*** Entries shown ***

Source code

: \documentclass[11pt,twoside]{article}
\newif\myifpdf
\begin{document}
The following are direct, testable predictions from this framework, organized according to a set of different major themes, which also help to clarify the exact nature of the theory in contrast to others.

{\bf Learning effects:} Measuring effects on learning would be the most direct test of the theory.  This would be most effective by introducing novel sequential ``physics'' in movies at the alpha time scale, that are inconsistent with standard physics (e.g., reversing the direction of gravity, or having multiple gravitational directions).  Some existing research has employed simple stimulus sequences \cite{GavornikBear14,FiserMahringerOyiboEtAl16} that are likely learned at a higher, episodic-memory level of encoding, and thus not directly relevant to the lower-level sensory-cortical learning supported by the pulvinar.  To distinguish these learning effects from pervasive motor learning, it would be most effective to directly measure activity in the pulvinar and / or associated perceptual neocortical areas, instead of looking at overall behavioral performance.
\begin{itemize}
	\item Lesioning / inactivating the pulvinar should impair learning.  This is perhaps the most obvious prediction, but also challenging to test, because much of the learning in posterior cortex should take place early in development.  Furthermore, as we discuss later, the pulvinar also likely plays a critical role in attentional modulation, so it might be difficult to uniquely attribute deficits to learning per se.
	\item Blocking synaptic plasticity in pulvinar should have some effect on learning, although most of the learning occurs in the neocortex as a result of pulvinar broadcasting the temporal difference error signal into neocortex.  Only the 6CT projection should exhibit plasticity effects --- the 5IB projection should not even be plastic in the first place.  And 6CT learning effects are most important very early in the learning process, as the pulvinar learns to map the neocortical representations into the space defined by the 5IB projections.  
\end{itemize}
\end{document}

*** End of Entries shown ***

_Requirement_
Where a line of the records above holds the word "also", copy that line.

_Expected answer_
The following are direct, testable predictions from this framework, organized according to a set of different major themes, which also help to clarify the exact nature of the theory in contrast to others.
	\item Lesioning / inactivating the pulvinar should impair learning.  This is perhaps the most obvious prediction, but also challenging to test, because much of the learning in posterior cortex should take place early in development.  Furthermore, as we discuss later, the pulvinar also likely plays a critical role in attentional modulation, so it might be difficult to uniquely attribute deficits to learning per se.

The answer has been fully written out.